Summary judgment is warranted when there is no genuine dispute as to any material fact, and the movant is entitled to judgment as a matter of law. Fed.R.Civ.P. 56(a); Celotex Corp. v. Catrett, 477 U.S. 317, 322 (1986). A fact is considered material when it “might affect the outcome of the suit under the governing law,” and a dispute is genuine if “the evidence is such that a reasonable jury could return a verdict for the nonmoving party.” Anderson v. Liberty Lobby, Inc., 477 U.S. 242, 248 (1986). The Court views the evidence in the light most favorable to the nonmoving party, drawing all reasonable inferences in that party's favor. Ashley v. City of N.Y., 992 F.3d 128, 136 (2d Cir. 2021). The nonmoving party may not rely solely on “conclusory allegations or unsubstantiated speculation” to survive summary judgment but “must come forward with specific evidence demonstrating the existence of a genuine dispute of material fact.” Brown v.

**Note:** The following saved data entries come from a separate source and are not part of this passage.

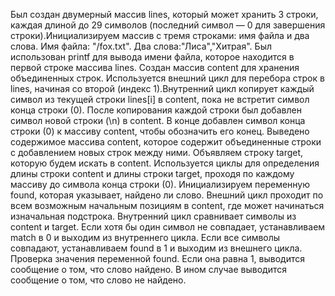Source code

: Был создан двумерный массив lines, который может хранить 3 строки, каждая длиной до 29 символов (последний символ — 0 для завершения строки).Инициализируем массив с тремя строками: имя файла и два слова. Имя файла: "/fox.txt". Два слова:"Лиса","Хитрая".
Был использован printf для вывода имени файла, которое находится в первой строке массива lines.
Создан массив content для хранения объединенных строк. Используется внешний цикл для перебора строк в lines, начиная со второй (индекс 1).Внутренний цикл копирует каждый символ из текущей строки lines[i] в content, пока не встретит символ конца строки (0). После копирования каждой строки был добавлен символ новой строки (\n) в content. В конце добавлен символ конца строки (0) к массиву content, чтобы обозначить его конец.
Выведено содержимое массива content, которое содержит объединенные строки с добавлением новых строк между ними.
Объявляем строку target, которую будем искать в content. Используется циклы для определения длины строки content и длины строки target, проходя по каждому массиву до символа конца строки (0).
Инициализируем переменную found, которая указывает, найдено ли слово. Внешний цикл проходит по всем возможным начальным позициям в content, где может начинаться изначальная подстрока. Внутренний цикл сравнивает символы из content и target. Если хотя бы один символ не совпадает, устанавливаем match в 0 и выходим из внутреннего цикла. Если все символы совпадают, устанавливаем found в 1 и выходим из внешнего цикла.
Проверка значения переменной found. Если она равна 1, выводится сообщение о том, что слово найдено. В ином случае выводится сообщение о том, что слово не найдено.
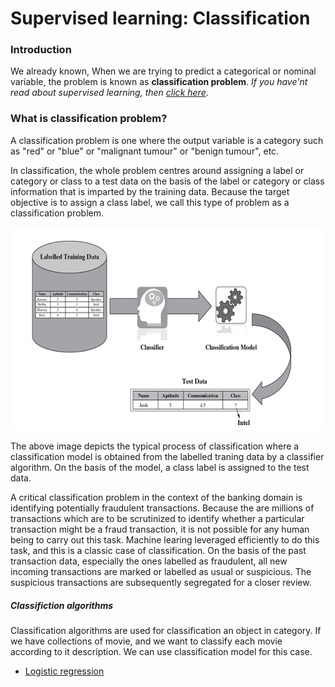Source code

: # Supervised learning: Classification

### Introduction

We already known, When we are trying to predict a categorical or nominal variable, the problem is known as **classification problem**. *If you have'nt read about supervised learning, then [click here](README.md)*.

### What is classification problem?

A classification problem is one where the output variable is a category such as "red" or "blue" or "malignant tumour" or "benign tumour", etc.

In classification, the whole problem centres around assigning a label or category or class to a test data on the basis of the label or category or class information that is imparted by the training data. Because the target objective is to assign a class label, we call this type of problem as a classification problem.


![Image not found](/assets/images/supervised-learning-2.png)

The above image depicts the typical process of classification where a classification model is obtained from the labelled traning data by a classifier algorithm. On the basis of the model, a class label is assigned to the test data.

A critical classification problem in the context of the banking domain is identifying potentially fraudulent transactions. Because the are millions of transactions which are to be scrutinized to identify whether a particular transaction might be a fraud transaction, it is not possible for any human being to carry out this task. Machine learing leveraged efficiently to do this task, and this is a classic case of classification. On the basis of the past transaction data, especially the ones labelled as fraudulent, all new incoming transactions are marked or labelled as usual or suspicious. The suspicious transactions are subsequently segregated for a closer review.



##### Classifiction algorithms

Classification algorithms are used for classification an object in category. If we have collections of movie, and we want to classify each movie according to it description. We can use classification model for this case.

- [Logistic regression](logistic-regression.md)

Eli Lilly & Co., 654 F.3d 347, 358 (2d Cir. 2011).

Prima Facie Case

“Under New York law, summary judgment in a mortgage foreclosure action is appropriate where the Note and the Mortgage are produced to the Court along with proof that the Mortgagor has failed to make payments due under the Note.” E. Sav. Bank, FSB v. Ferro, No. 13-CV-5882-SJF-GRB, 2015 WL 778345, at *6 (E.D.N.Y. Feb. 24, 2015) (citation omitted). “[W]here the mortgage holder establishes the basic elements of a cause of action for foreclosure, the mortgage holder is entitled to a presumptive right to collect, which can only be overcome by an affirmative showing from the defendant.” United States v. Freidus, 769 F.Supp. 1266, 1277 (S.D.N.Y. 1991).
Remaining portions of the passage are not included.